Parse Two XML using Python - python

I have an XML file that contains 200 Event blocks looking like below:
<?xml version='1.0' encoding='UTF-8'?>
<ProjectData xmlns:xsi="http://www.w3.org/2001/XMLSchema-instance" xmlns="http://www.project.com/proj1/projv" xsi:schemaLocation="http://www.pp.com/oj/p http://www.onj.com/p/IXX/schema/proj.xsd">
<fileType>This file is sample</fileType>
<header>
<fileID>none</fileID>
<version>1.0</version>
<modified>2015-09-16T17:03:25</modified>
</header>
<EventList>
<Event>
<Id>0</Id>
<pp define="something">2</pp>
<Index>3</Index>
<Conf ref="point">CFG.AC.UF</Conf>
<Check>tttt</Check>
<Group>wwll</Group>
<Heart ref="point">mbmb</Heart>
<Name>kkk</Name>
<Thresh ref="point">kckcv</Thresh>
<Hyster ref="point">foo</Hyster>
<Trip ref="point">dim</Trip>
<Clear ref="point">CLR.AC.UF</Clear>
</Event>
</EventList>
</ProjData>
The Event block contains information that I am interested in taking (4 of them only: Id, Index, Name, and Group) to generate my new xml file.

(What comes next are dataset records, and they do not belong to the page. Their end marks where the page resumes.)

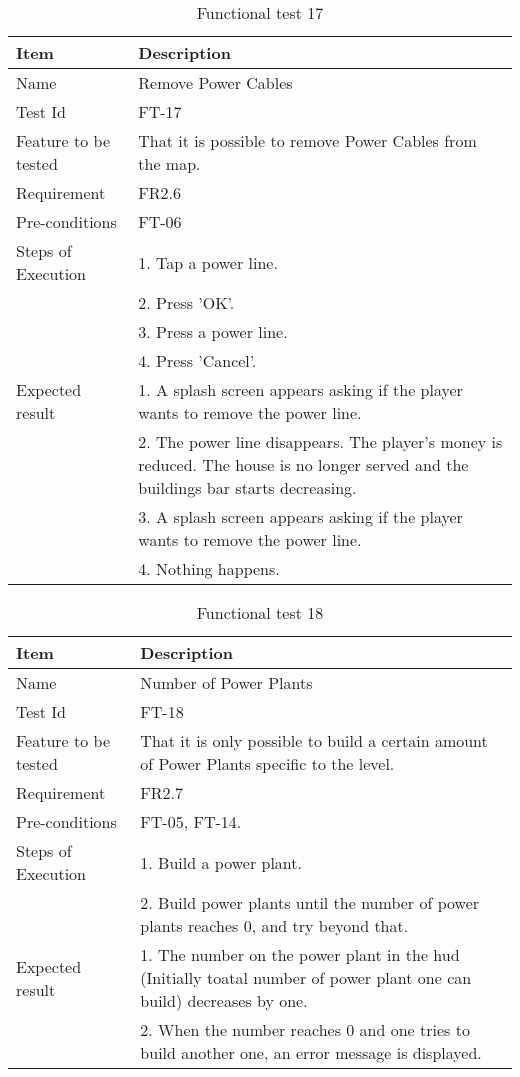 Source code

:\begin{table}[H]
\centering
	\begin{tabular}{ l | p{8cm} }
		\hline
		{\bf Item} & {\bf Description} \\ \hline
		Name & Remove Power Cables \\ 
		Test Id & FT-17 \\ 
		Feature to be tested & That it is possible to remove Power Cables from the map. \\ 
		Requirement & FR2.6 \\ 
		Pre-conditions & FT-06 \\ 
		Steps of Execution & 1. Tap a power line.  \\ 
		& 2. Press 'OK'. \\
		& 3. Press a power line. \\
		& 4. Press 'Cancel'. \\
		Expected result & 1. A splash screen appears asking if the player wants to remove the power line. \\ 
		& 2. The power line disappears. The player's money is reduced. The house is no longer served and the buildings bar starts decreasing. \\
		& 3. A splash screen appears asking if the player wants to remove the power line. \\
		& 4. Nothing happens. \\
	\end{tabular}
	\caption{Functional test 17}
\end{table}

\begin{table}[H]
\centering
	\begin{tabular}{ l | p{8cm} }
		\hline
		{\bf Item} & {\bf Description} \\ \hline
		Name & Number of Power Plants \\ 
		Test Id & FT-18 \\ 
		Feature to be tested & That it is only possible to build a certain amount of Power Plants specific to the level. \\ 
		Requirement & FR2.7 \\ 
		Pre-conditions & FT-05, FT-14. \\ 
		Steps of Execution & 1. Build a power plant. \\ 
		& 2. Build power plants until the number of power plants reaches 0, and try beyond that. \\
		Expected result & 1. The number on the power plant in the hud (Initially toatal number of power plant one can build) decreases by one. \\
		& 2. When the number reaches 0 and one tries to build another one, an error message is displayed. \\
	\end{tabular}
	\caption{Functional test 18}
\end{table}

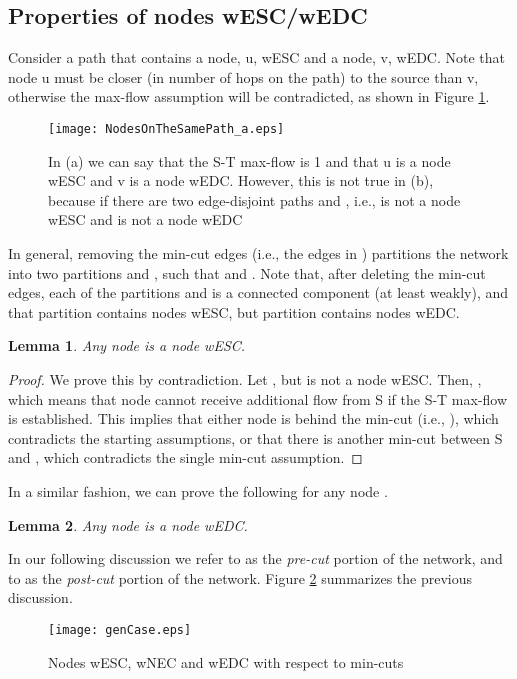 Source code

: \documentclass[conference]{IEEEtran}
\newtheorem{lemma}{Lemma}
\begin{document}
\subsection{Properties of nodes wESC/wEDC}
\label{SubSec:properties}
Consider a path that contains a node, u, wESC and a node, v, wEDC. Note that node u must be closer (in number of hops on the path) to the source than v, otherwise the max-flow assumption will be contradicted, as shown in Figure \ref{NodesOnTheSamePath}. 

\begin{figure}[tbh]
\centering
\texttt{[image: NodesOnTheSamePath\_a.eps]}
\caption{In (a) we can say that the S-T max-flow is 1 and that u is a node wESC and v is a node wEDC. However, this is not true in (b), because if  there are two edge-disjoint paths  and , i.e.,  is not a node wESC and  is not a node wEDC}
\label{NodesOnTheSamePath}
\end{figure}

In general, removing the min-cut edges (i.e., the edges in ) partitions the network into two partitions  and , such that  and . Note that, after deleting the min-cut edges, each of the partitions  and  is a connected component (at least weakly), and that partition  contains nodes wESC, but partition  contains nodes wEDC. 


\begin{lemma}
Any node  is a node wESC.
\end{lemma}

\begin{proof}
We prove this by contradiction. Let , but  is not a node wESC. Then, , which means that node  cannot receive additional flow from S if the S-T max-flow is established. This implies that either node  is behind the min-cut (i.e., ), which contradicts the starting assumptions, or that there is another min-cut between S and , which contradicts the single min-cut assumption.   
\end{proof}

In a similar fashion, we can prove the following for any node .

\begin{lemma}
Any node  is a node wEDC.
\end{lemma}

In our following discussion we refer to  as the \emph{pre-cut} portion of the network, and to  as the \emph{post-cut} portion of the network. Figure \ref{genCase} summarizes the previous discussion.

\begin{figure}[tbh]
\centering
\texttt{[image: genCase.eps]}
\caption{Nodes wESC, wNEC and wEDC with respect to min-cuts}
\label{genCase}
\end{figure}
\end{document}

I want to do this by python code.
Does anyone know how I can achieve this by python.
My new xml file should look like this:
<?xml version="1.0" encoding="UTF-8"?>
<Newevents>
<event>
<Id>0</Id>
<Index>3</Index>
<Name>kkk**$Id**</Name>
<Group>wwll**$Index**</Group>
<desc>placeholder</desc>
</event>
</Newevents>
I also want to add the Id and Index which are numbers to name and group strings with three significant digit place holder.
For example if the Id is 1, I want my Name be kkk001, or if Id is 3, I want my Name be kkk003.
Same for my group element string but using Index: if Index is 5 I want my group be wwll005.
I Googled but there are sporadic information about this.
Can anyone come up with a neat python code that do the parsing of my xml file and generate the new xml file in the format and numbering I want above?
I have another xml file called descXML.xml that I need to parse to only take the desc element string and add it to my new xml file.
In the second xml file that I have (descXML.xml), desc element data should be taken based on the Id match with my new xml file.
Is there any possibility to do the check if Id element is equal to the Id element data of my new xml file, then add desc element content for the corresponding code number? How can I do this condition? Can you provide and example python for this?
Here is how descXML.xml file looks like and analogous to my first original xml file here are also 200 Event blocks:
<EventList>
<Event>
<Mnemonic>AC.UF.SLOW</Mnemonic>
<Id define="xyz">3</Id>
<Index>13</Index>
<Description>today was warm and I want to go swimming</Description>
</Event>
<EventList>
Can 1 and 2 above merge into one python file?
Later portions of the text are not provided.